> [YOUR TASK]
Using the records below, repeat exactly the lines from the one holding "if there's time..." through the one holding "The heaviest cost", both ends included, and no others.

> [INFORMATION GIVEN]
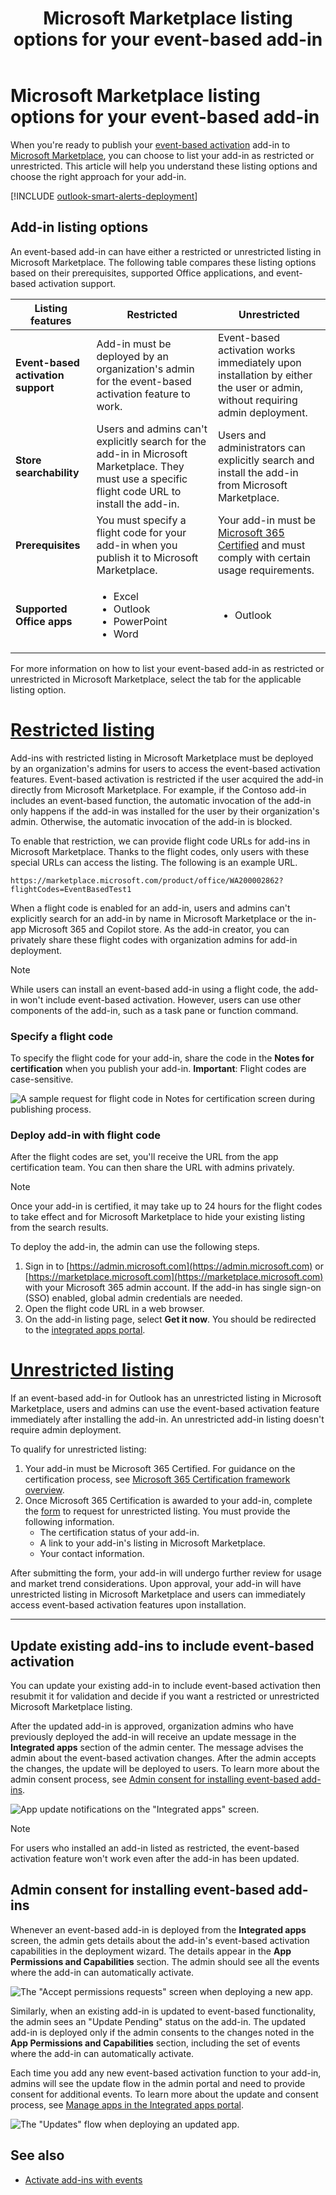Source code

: ﻿---
title: Microsoft Marketplace listing options for your event-based add-in
description: Learn about the Microsoft Marketplace listing options available for your Office Add-ins that implement event-based activation.
ms.date: 10/28/2025
ms.localizationpriority: medium
---

# Microsoft Marketplace listing options for your event-based add-in

When you're ready to publish your [event-based activation](../develop/event-based-activation.md) add-in to [Microsoft Marketplace](https://marketplace.microsoft.com), you can choose to list your add-in as restricted or unrestricted. This article will help you understand these listing options and choose the right approach for your add-in.

[!INCLUDE [outlook-smart-alerts-deployment](../includes/outlook-smart-alerts-deployment.md)]

## Add-in listing options

An event-based add-in can have either a restricted or unrestricted listing in Microsoft Marketplace. The following table compares these listing options based on their prerequisites, supported Office applications, and event-based activation support.

| Listing features | Restricted | Unrestricted |
| --- | --- | --- |
| **Event-based activation support** | Add-in must be deployed by an organization's admin for the event-based activation feature to work. | Event-based activation works immediately upon installation by either the user or admin, without requiring admin deployment. |
| **Store searchability** | Users and admins can't explicitly search for the add-in in Microsoft Marketplace. They must use a specific flight code URL to install the add-in. | Users and administrators can explicitly search and install the add-in from Microsoft Marketplace. |
| **Prerequisites** | You must specify a flight code for your add-in when you publish it to Microsoft Marketplace. | Your add-in must be [Microsoft 365 Certified](/microsoft-365-app-certification/docs/certification) and must comply with certain usage requirements. |
| **Supported Office apps** | <ul><li>Excel</li><li>Outlook</li><li>PowerPoint</li><li>Word</li></ul> | <ul><li>Outlook</li></ul> |

For more information on how to list your event-based add-in as restricted or unrestricted in Microsoft Marketplace, select the tab for the applicable listing option.

# [Restricted listing](#tab/restricted)

Add-ins with restricted listing in Microsoft Marketplace must be deployed by an organization's admins for users to access the event-based activation features. Event-based activation is restricted if the user acquired the add-in directly from Microsoft Marketplace. For example, if the Contoso add-in includes an event-based function, the automatic invocation of the add-in only happens if the add-in was installed for the user by their organization's admin. Otherwise, the automatic invocation of the add-in is blocked.

To enable that restriction, we can provide flight code URLs for add-ins in Microsoft Marketplace. Thanks to the flight codes, only users with these special URLs can access the listing. The following is an example URL.

`https://marketplace.microsoft.com/product/office/WA200002862?flightCodes=EventBasedTest1`

When a flight code is enabled for an add-in, users and admins can't explicitly search for an add-in by name in Microsoft Marketplace or the in-app Microsoft 365 and Copilot store. As the add-in creator, you can privately share these flight codes with organization admins for add-in deployment.

> [!NOTE]
> While users can install an event-based add-in using a flight code, the add-in won't include event-based activation. However, users can use other components of the add-in, such as a task pane or function command.

### Specify a flight code

To specify the flight code for your add-in, share the code in the **Notes for certification** when you publish your add-in. **Important**: Flight codes are case-sensitive.

![A sample request for flight code in Notes for certification screen during publishing process.](../images/outlook-publish-notes-for-certification.png)

### Deploy add-in with flight code

After the flight codes are set, you'll receive the URL from the app certification team. You can then share the URL with admins privately.

> [!NOTE]
> Once your add-in is certified, it may take up to 24 hours for the flight codes to take effect and for Microsoft Marketplace to hide your existing listing from the search results.

To deploy the add-in, the admin can use the following steps.

1. Sign in to [https://admin.microsoft.com](https://admin.microsoft.com) or [https://marketplace.microsoft.com](https://marketplace.microsoft.com) with your Microsoft 365 admin account. If the add-in has single sign-on (SSO) enabled, global admin credentials are needed.
1. Open the flight code URL in a web browser.
1. On the add-in listing page, select **Get it now**. You should be redirected to the [integrated apps portal](/microsoft-365/admin/manage/test-and-deploy-microsoft-365-apps).

# [Unrestricted listing](#tab/unrestricted)

If an event-based add-in for Outlook has an unrestricted listing in Microsoft Marketplace, users and admins can use the event-based activation feature immediately after installing the add-in. An unrestricted add-in listing doesn't require admin deployment.

To qualify for unrestricted listing:

1. Your add-in must be Microsoft 365 Certified. For guidance on the certification process, see [Microsoft 365 Certification framework overview](/microsoft-365-app-certification/docs/certification).
1. Once Microsoft 365 Certification is awarded to your add-in, complete the [form](https://aka.ms/AutoLaunchForEndUser) to request for unrestricted listing. You must provide the following information.
    - The certification status of your add-in.
    - A link to your add-in's listing in Microsoft Marketplace.
    - Your contact information.

After submitting the form, your add-in will undergo further review for usage and market trend considerations. Upon approval, your add-in will have unrestricted listing in Microsoft Marketplace and users can immediately access event-based activation features upon installation.

---

## Update existing add-ins to include event-based activation

You can update your existing add-in to include event-based activation then resubmit it for validation and decide if you want a restricted or unrestricted Microsoft Marketplace listing.

After the updated add-in is approved, organization admins who have previously deployed the add-in will receive an update message in the **Integrated apps** section of the admin center. The message advises the admin about the event-based activation changes. After the admin accepts the changes, the update will be deployed to users. To learn more about the admin consent process, see [Admin consent for installing event-based add-ins](#admin-consent-for-installing-event-based-add-ins).

![App update notifications on the "Integrated apps" screen.](../images/outlook-deploy-update-notification.png)

> [!NOTE]
> For users who installed an add-in listed as restricted, the event-based activation feature won't work even after the add-in has been updated.

## Admin consent for installing event-based add-ins

Whenever an event-based add-in is deployed from the **Integrated apps** screen, the admin gets details about the add-in's event-based activation capabilities in the deployment wizard. The details appear in the **App Permissions and Capabilities** section. The admin should see all the events where the add-in can automatically activate.

![The "Accept permissions requests" screen when deploying a new app.](../images/outlook-deploy-accept-permissions-requests.png)

Similarly, when an existing add-in is updated to event-based functionality, the admin sees an "Update Pending" status on the add-in. The updated add-in is deployed only if the admin consents to the changes noted in the **App Permissions and Capabilities** section, including the set of events where the add-in can automatically activate.

Each time you add any new event-based activation function to your add-in, admins will see the update flow in the admin portal and need to provide consent for additional events. To learn more about the update and consent process, see [Manage apps in the Integrated apps portal](/microsoft-365/admin/manage/test-and-deploy-microsoft-365-apps#manage-apps-in-the-integrated-apps-portal).

![The "Updates" flow when deploying an updated app.](../images/outlook-deploy-update-flow.png)

## See also

- [Activate add-ins with events](../develop/event-based-activation.md)
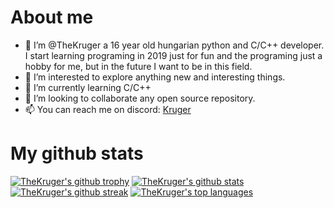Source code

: # About me

- 👋 I’m @TheKruger a 16 year old hungarian python and C/C++ developer. I start learning programing in 2019 just for fun and the programing just a hobby for me, but in the future I want to be in this field.
- 👀 I’m interested to explore anything new and interesting things.
- 🌱 I’m currently learning C/C++
- 💞️ I’m looking to collaborate any open source repository.
- 📫 You can reach me on discord: [Kruger](https://discordapp.com/users/690572947601227796)

# My github stats
[![TheKruger's github trophy](https://github-profile-trophy.vercel.app/?username=TheKruger&row=1)](https://github.com/TheKruger/github-profile-trophy)
[![TheKruger's github stats](https://github-readme-stats.vercel.app/api?username=TheKruger&theme=vision-friendly-dark)](https://github.com/TheKruger/github-readme-stats)
[![TheKruger's github streak](https://github-readme-streak-stats.herokuapp.com/?user=TheKruger&theme=vision-friendly-dark)](https://github.com/TheKruger/github-readme-streak-stats)
[![TheKruger's top languages](https://github-readme-stats.vercel.app/api/top-langs/?username=TheKruger&theme=vision-friendly-dark)](https://github.com/TheKruger/github-readme-stats)
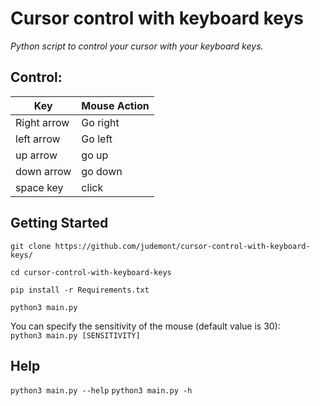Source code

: # Cursor control with keyboard keys
 
<i>Python script to control your cursor with your keyboard keys.</i>

<h2>Control:</h2>

| Key         | Mouse Action    |
|--------------|-----------|
| Right arrow  | Go right     |
| left arrow      | Go left  |
| up arrow | go up|
|down arrow | go down|
|space key|click|

## Getting Started

`git clone https://github.com/judemont/cursor-control-with-keyboard-keys/`

`cd cursor-control-with-keyboard-keys`

`pip install -r Requirements.txt`

`python3 main.py`

You can specify the sensitivity of the mouse (default value is 30):
<br>
`python3 main.py [SENSITIVITY]`

## Help
`python3 main.py --help`
`python3 main.py -h`
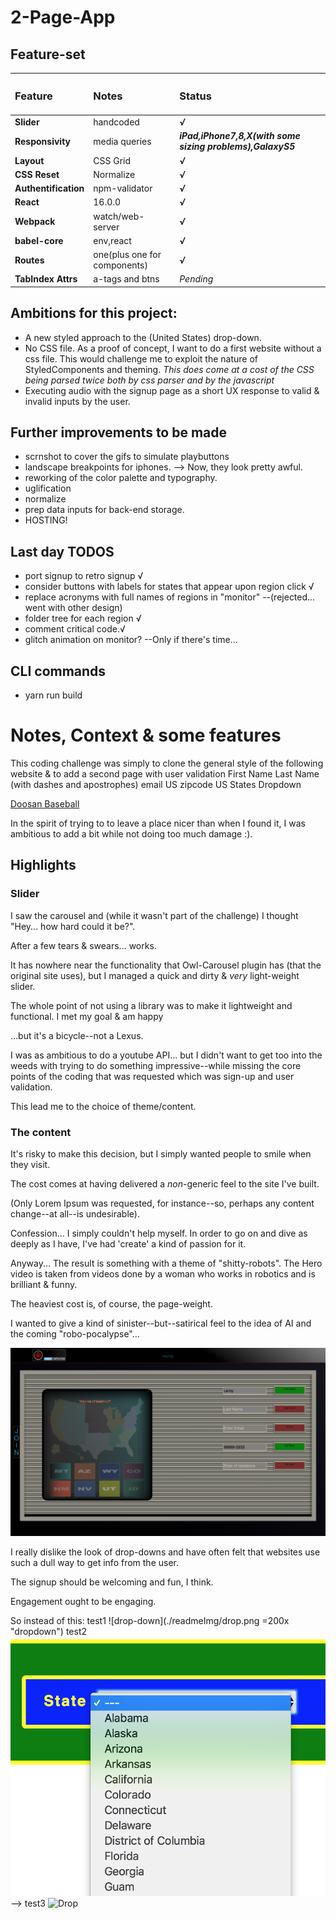 # 2-Page-App

## Feature-set

|<h3>Feature</h3>|<h3>Notes</h3>|<h3>Status</h3>|
|:-----------|:-------|:-------|
|**Slider**|handcoded|***√***|
|**Responsivity**|media queries|***iPad,iPhone7,8,X(with some sizing problems),GalaxyS5***|
|**Layout**|CSS Grid|***√***|
|**CSS Reset**|Normalize|***√***|
|**Authentification**|npm-validator|***√***|
|**React**|16.0.0|***√***|
|**Webpack**|watch/web-server|***√***|
|**babel-core**|env,react|***√***|
|**Routes**|one(plus one for components)|***√***|
|**TabIndex Attrs**|a-tags and btns|*Pending*|


## Ambitions for this project:

+ A new styled approach to the (United States) drop-down.
+ No CSS file. As a proof of concept, I want to do a first website without a css file.
  This would challenge me to exploit the nature of StyledComponents and theming.
*This does come at a cost of the CSS being parsed twice both by css parser and by the javascript*
+ Executing audio with the signup page as a short UX response to valid & invalid inputs by the user.

## Further improvements to be made
+ scrnshot to cover the gifs to simulate playbuttons
+ landscape breakpoints for iphones. --> Now, they look pretty awful.
+ reworking of the color palette and typography.
+ uglification
+ normalize
+ prep data inputs for back-end storage.
+ HOSTING!


## Last day TODOS

+ port signup to retro signup  √
+ consider buttons with labels for states that appear upon region click √
+ replace acronyms with full names of regions in "monitor" --(rejected... went with other design)
+ folder tree for each region √
+ comment critical code.√
+ glitch animation on monitor? --Only if there's time...



## CLI commands

+ yarn run build


# Notes, Context & some features

This coding challenge was simply to clone the general style of the following website & to add a second page with
user validation
First Name
Last Name (with dashes and apostrophes)
email
US zipcode
US States Dropdown

[Doosan Baseball](http://baseball.doosan.com/)

In the spirit of trying to to leave a place nicer than when I found it, I was ambitious to add a bit while
not doing too much damage :).

## Highlights

### Slider

I saw the carousel and (while it wasn't part of the challenge) I thought "Hey... how hard could it be?".

After a few tears & swears... works.

It has nowhere near the functionality that Owl-Carousel plugin has (that the original site uses), but I managed a quick and dirty & *very* light-weight slider.

The whole point of not using a library was to make it lightweight and functional.
I met my goal & am happy

...but it's a bicycle--not a Lexus.

I was as ambitious to do a youtube API... but I didn't want to get too into the weeds with trying to do something impressive--while missing the core points of the coding that was requested which was sign-up and user validation.

This lead me to the choice of theme/content.

### The content

It's risky to make this decision, but I simply wanted people to smile when they visit.

The cost comes at having delivered a *non*-generic feel to the site I've built. 

(Only Lorem Ipsum was requested, for instance--so, perhaps any content change--at all--is undesirable).

Confession... I simply couldn't help myself. In order to go on and dive as deeply as I have, I've had 'create' a kind of passion for it.

Anyway... The result is something with a theme of "shitty-robots". The Hero video is taken from videos done by a woman who works in robotics and is brilliant & funny.

The heaviest cost is, of course, the page-weight.

I wanted to give a kind of sinister--but--satirical feel to the idea of AI and the coming "robo-pocalypse"...

![Image One](./readmeImg/map1.png "First Test Readme Image")

I really dislike the look of drop-downs and have often felt that websites use such a dull way to get info from the user.

The signup should be welcoming and fun, I think.

Engagement ought to be engaging.

So instead of this:
test1
![drop-down](./readmeImg/drop.png =200x "dropdown")
test2
![drop](./readmeImg/drop.png) -->
test3
<img src="./readmeImg/drop.jpg" alt="Drop" style="width: 200px;"/>
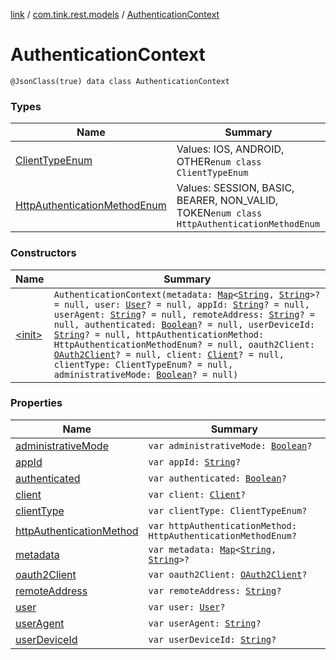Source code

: [link](../../index.md) / [com.tink.rest.models](../index.md) / [AuthenticationContext](./index.md)

# AuthenticationContext

`@JsonClass(true) data class AuthenticationContext`

### Types

| Name | Summary |
|---|---|
| [ClientTypeEnum](-client-type-enum/index.md) | Values: IOS, ANDROID, OTHER`enum class ClientTypeEnum` |
| [HttpAuthenticationMethodEnum](-http-authentication-method-enum/index.md) | Values: SESSION, BASIC, BEARER, NON_VALID, TOKEN`enum class HttpAuthenticationMethodEnum` |

### Constructors

| Name | Summary |
|---|---|
| [&lt;init&gt;](-init-.md) | `AuthenticationContext(metadata: `[`Map`](https://kotlinlang.org/api/latest/jvm/stdlib/kotlin.collections/-map/index.html)`<`[`String`](https://kotlinlang.org/api/latest/jvm/stdlib/kotlin/-string/index.html)`, `[`String`](https://kotlinlang.org/api/latest/jvm/stdlib/kotlin/-string/index.html)`>? = null, user: `[`User`](../-user/index.md)`? = null, appId: `[`String`](https://kotlinlang.org/api/latest/jvm/stdlib/kotlin/-string/index.html)`? = null, userAgent: `[`String`](https://kotlinlang.org/api/latest/jvm/stdlib/kotlin/-string/index.html)`? = null, remoteAddress: `[`String`](https://kotlinlang.org/api/latest/jvm/stdlib/kotlin/-string/index.html)`? = null, authenticated: `[`Boolean`](https://kotlinlang.org/api/latest/jvm/stdlib/kotlin/-boolean/index.html)`? = null, userDeviceId: `[`String`](https://kotlinlang.org/api/latest/jvm/stdlib/kotlin/-string/index.html)`? = null, httpAuthenticationMethod: HttpAuthenticationMethodEnum? = null, oauth2Client: `[`OAuth2Client`](../-o-auth2-client/index.md)`? = null, client: `[`Client`](../-client/index.md)`? = null, clientType: ClientTypeEnum? = null, administrativeMode: `[`Boolean`](https://kotlinlang.org/api/latest/jvm/stdlib/kotlin/-boolean/index.html)`? = null)` |

### Properties

| Name | Summary |
|---|---|
| [administrativeMode](administrative-mode.md) | `var administrativeMode: `[`Boolean`](https://kotlinlang.org/api/latest/jvm/stdlib/kotlin/-boolean/index.html)`?` |
| [appId](app-id.md) | `var appId: `[`String`](https://kotlinlang.org/api/latest/jvm/stdlib/kotlin/-string/index.html)`?` |
| [authenticated](authenticated.md) | `var authenticated: `[`Boolean`](https://kotlinlang.org/api/latest/jvm/stdlib/kotlin/-boolean/index.html)`?` |
| [client](client.md) | `var client: `[`Client`](../-client/index.md)`?` |
| [clientType](client-type.md) | `var clientType: ClientTypeEnum?` |
| [httpAuthenticationMethod](http-authentication-method.md) | `var httpAuthenticationMethod: HttpAuthenticationMethodEnum?` |
| [metadata](metadata.md) | `var metadata: `[`Map`](https://kotlinlang.org/api/latest/jvm/stdlib/kotlin.collections/-map/index.html)`<`[`String`](https://kotlinlang.org/api/latest/jvm/stdlib/kotlin/-string/index.html)`, `[`String`](https://kotlinlang.org/api/latest/jvm/stdlib/kotlin/-string/index.html)`>?` |
| [oauth2Client](oauth2-client.md) | `var oauth2Client: `[`OAuth2Client`](../-o-auth2-client/index.md)`?` |
| [remoteAddress](remote-address.md) | `var remoteAddress: `[`String`](https://kotlinlang.org/api/latest/jvm/stdlib/kotlin/-string/index.html)`?` |
| [user](user.md) | `var user: `[`User`](../-user/index.md)`?` |
| [userAgent](user-agent.md) | `var userAgent: `[`String`](https://kotlinlang.org/api/latest/jvm/stdlib/kotlin/-string/index.html)`?` |
| [userDeviceId](user-device-id.md) | `var userDeviceId: `[`String`](https://kotlinlang.org/api/latest/jvm/stdlib/kotlin/-string/index.html)`?` |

> [EXERCISE OUTPUT]
+ glitch animation on monitor? --Only if there's time...



## CLI commands

+ yarn run build


# Notes, Context & some features

This coding challenge was simply to clone the general style of the following website & to add a second page with
user validation
First Name
Last Name (with dashes and apostrophes)
email
US zipcode
US States Dropdown

[Doosan Baseball](http://baseball.doosan.com/)

In the spirit of trying to to leave a place nicer than when I found it, I was ambitious to add a bit while
not doing too much damage :).

## Highlights

### Slider

I saw the carousel and (while it wasn't part of the challenge) I thought "Hey... how hard could it be?".

After a few tears & swears... works.

It has nowhere near the functionality that Owl-Carousel plugin has (that the original site uses), but I managed a quick and dirty & *very* light-weight slider.

The whole point of not using a library was to make it lightweight and functional.
I met my goal & am happy

...but it's a bicycle--not a Lexus.

I was as ambitious to do a youtube API... but I didn't want to get too into the weeds with trying to do something impressive--while missing the core points of the coding that was requested which was sign-up and user validation.

This lead me to the choice of theme/content.

### The content

It's risky to make this decision, but I simply wanted people to smile when they visit.

The cost comes at having delivered a *non*-generic feel to the site I've built. 

(Only Lorem Ipsum was requested, for instance--so, perhaps any content change--at all--is undesirable).

Confession... I simply couldn't help myself. In order to go on and dive as deeply as I have, I've had 'create' a kind of passion for it.

Anyway... The result is something with a theme of "shitty-robots". The Hero video is taken from videos done by a woman who works in robotics and is brilliant & funny.

The heaviest cost is, of course, the page-weight.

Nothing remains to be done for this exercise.